Let me admit it. I’m an elitist, something of a snob I guess. I can’t help it. Although I didn’t go to five colleges, I did attend two universities to earn two degrees–nothing as prestigious as Palin’s hard-earned MS in communications, of course–but I do have some linguistic standards and expectations for our executive leadership. You see, Gov. Palin didn’t say “second guess,” as the CBS News transcript so generously credits her. No, Gov. Palin distinctly says “second guest.”
Now, we already know that Palin has had some difficulty with one of Bush’s biggest stumbling blocks, that oh-so daunting word “nuclear” (as in “nü-klē-ər” not “nyoo-kyoo-lar”). Observe:
Unfortunately, as of right now there’s no full footage of tonight’s interview up on a site that WordPress will allow me to embed here, and most of the posted clips focus on Palin’s rambling knowledge of basic geography (even Miss Teen South Carolina still managed to get more specific than Palin — “They don’t have maps”).

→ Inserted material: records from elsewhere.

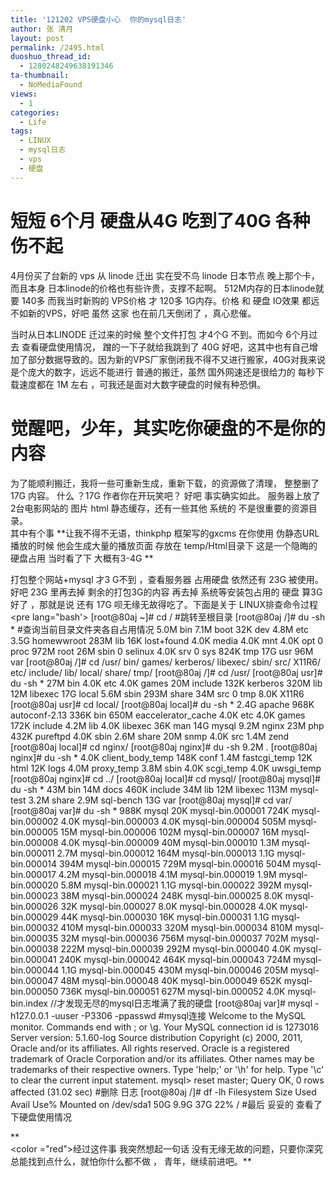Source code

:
 ```yaml
---
title: '121202 VPS硬盘小心  你的mysql日志'
author: 张 清月
layout: post
permalink: /2495.html
duoshuo_thread_id:
  - 1280248249638191346
ta-thumbnail:
  - NoMediaFound
views:
  - 1
categories:
  - Life
tags:
  - LINUX
  - mysql日志
  - vps
  - 硬盘
---
```

# 短短 6个月 硬盘从4G 吃到了40G 各种伤不起

4月份买了台新的 vps 从 linode 迁出 实在受不鸟 linode 日本节点 晚上那个卡，而且本身 日本linode的价格也有些许贵，支撑不起啊。 512M内存的日本linode就要 140多 而我当时新购的 VPS价格 才 120多 1G内存。价格 和 硬盘 IO效果 都远不如新的VPS，好吧 虽然 这家 也在前几天倒闭了 ，真心悲催。

当时从日本LINODE 迁过来的时候 整个文件打包 才4个G 不到。而如今 6个月过去 查看硬盘使用情况， 蹭的一下子就给我跳到了 40G 好吧，这其中也有自己增加了部分数据导致的。因为新的VPS厂家倒闭我不得不又进行搬家，40G对我来说是个庞大的数字，远远不能进行 普通的搬迁，虽然 国外网速还是很给力的 每秒下载速度都在 1M 左右 ，可我还是面对大数字硬盘的时候有种恐惧。

# 觉醒吧，少年，其实吃你硬盘的不是你的内容

为了能顺利搬迁，我将一些可重新生成，重新下载，的资源做了清理， 整整删了17G 内容。 什么 ？17G 作者你在开玩笑吧？ 好吧 事实确实如此。 服务器上放了2台电影网站的 图片 html 静态缓存，还有一些其他 系统的 不是很重要的资源目录。  
其中有个事 **让我不得不无语，thinkphp 框架写的gxcms 在你使用 伪静态URL播放的时候 他会生成大量的播放页面 存放在 temp/Html目录下 这是一个隐晦的硬盘占用 当时看了下 大概有3-4G **

打包整个网站+mysql 才3 G不到 ，查看服务器 占用硬盘 依然还有 23G 被使用。 好吧 23G 里再去掉 剩余的打包3G的内容 再去掉 系统等安装包占用的 硬盘 算3G好了 ，那就是说 还有 17G 呗无缘无故得吃了。下面是关于 LINUX排查命令过程<pre lang="bash'> [root@80aj ~]# cd / #跳转至根目录 [root@80aj /]# du -sh \* #查询当前目录文件夹各自占用情况 5.0M bin 7.1M boot 32K dev 4.8M etc 3.5G homewwroot 283M lib 16K lost+found 4.0K media 4.0K mnt 4.0K opt 0 proc 972M root 26M sbin 0 selinux 4.0K srv 0 sys 824K tmp 17G usr 96M var [root@80aj /]# cd /usr/ bin/ games/ kerberos/ libexec/ sbin/ src/ X11R6/ etc/ include/ lib/ local/ share/ tmp/ [root@80aj /]# cd /usr/ [root@80aj usr]# du -sh \* 27M bin 4.0K etc 4.0K games 20M include 132K kerberos 320M lib 12M libexec 17G local 5.6M sbin 293M share 34M src 0 tmp 8.0K X11R6 [root@80aj usr]# cd local/ [root@80aj local]# du -sh \* 2.4G apache 968K autoconf-2.13 336K bin 650M eaccelerator\_cache 4.0K etc 4.0K games 172K include 4.2M lib 4.0K libexec 36K man 14G mysql 9.2M nginx 23M php 432K pureftpd 4.0K sbin 2.6M share 20M snmp 4.0K src 1.4M zend [root@80aj local]# cd nginx/ [root@80aj nginx]# du -sh 9.2M . [root@80aj nginx]# du -sh \* 4.0K client\_body\_temp 148K conf 1.4M fastcgi\_temp 12K html 12K logs 4.0M proxy\_temp 3.8M sbin 4.0K scgi\_temp 4.0K uwsgi_temp [root@80aj nginx]# cd ../ [root@80aj local]# cd mysql/ [root@80aj mysql]# du -sh \* 43M bin 14M docs 460K include 34M lib 12M libexec 113M mysql-test 3.2M share 2.9M sql-bench 13G var [root@80aj mysql]# cd var/ [root@80aj var]# du -sh \* 988K mysql 20K mysql-bin.000001 724K mysql-bin.000002 4.0K mysql-bin.000003 4.0K mysql-bin.000004 505M mysql-bin.000005 15M mysql-bin.000006 102M mysql-bin.000007 16M mysql-bin.000008 4.0K mysql-bin.000009 40M mysql-bin.000010 1.3M mysql-bin.000011 2.7M mysql-bin.000012 164M mysql-bin.000013 1.1G mysql-bin.000014 394M mysql-bin.000015 729M mysql-bin.000016 504M mysql-bin.000017 4.2M mysql-bin.000018 4.1M mysql-bin.000019 1.9M mysql-bin.000020 5.8M mysql-bin.000021 1.1G mysql-bin.000022 392M mysql-bin.000023 38M mysql-bin.000024 248K mysql-bin.000025 8.0K mysql-bin.000026 32K mysql-bin.000027 8.0K mysql-bin.000028 4.0K mysql-bin.000029 44K mysql-bin.000030 16K mysql-bin.000031 1.1G mysql-bin.000032 410M mysql-bin.000033 320M mysql-bin.000034 810M mysql-bin.000035 32M mysql-bin.000036 756M mysql-bin.000037 702M mysql-bin.000038 222M mysql-bin.000039 292M mysql-bin.000040 4.0K mysql-bin.000041 240K mysql-bin.000042 464K mysql-bin.000043 724M mysql-bin.000044 1.1G mysql-bin.000045 430M mysql-bin.000046 205M mysql-bin.000047 48M mysql-bin.000048 40K mysql-bin.000049 652K mysql-bin.000050 736K mysql-bin.000051 627M mysql-bin.000052 4.0K mysql-bin.index //才发现无尽的mysql日志堆满了我的硬盘 [root@80aj var]# mysql -h127.0.0.1 -uuser -P3306 -ppasswd #mysql连接 Welcome to the MySQL monitor. Commands end with ; or \g. Your MySQL connection id is 1273016 Server version: 5.1.60-log Source distribution Copyright (c) 2000, 2011, Oracle and/or its affiliates. All rights reserved. Oracle is a registered trademark of Oracle Corporation and/or its affiliates. Other names may be trademarks of their respective owners. Type 'help;' or '\h' for help. Type '\c' to clear the current input statement. mysql> reset master; Query OK, 0 rows affected (31.02 sec) #删除 日志 [root@80aj /]# df -lh Filesystem Size Used Avail Use% Mounted on /dev/sda1 50G 9.9G 37G 22% / #最后 妥妥的 查看了下硬盘使用情况 </pre> 

**  
<color ="red">经过这件事 我突然想起一句话 没有无缘无故的问题，只要你深究总能找到点什么，就怕你什么都不做 ， 青年，继续前进吧。</red>**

VIDEO UPDATE–Palin mispronounces “second guess” as “second guest” at 00:17:
If you go to CBS News and wait patiently, Palin’s redneck phrasing pops up at 8:55, wedged neatly amid a vague heap of rhetorically empty catchphrases that the neo-cons and Bush administration have been excreting for the past decade.
In the best assessment I’ve read on Palin yet, Roger Ebert points out that most middle-class Americans would brag if their kids went to Harvard on scholarship; that most of us honor travel as a form of education and the signal of intellectual curiosity. How did we get here? When, exactly, did we decide that our president needs to have the qualities of a good drinking buddy? In short, why do we think that provincialism and ignorance, so summarily captured in Palin’s groan-inducing “second guest,” are the signs of a “real,” “true” American? If we’re going to elect smug, hypocritical leaders, is it too much to ask that they exhibit a modicum of intelligence, or, at the very least, don’t trip over their words?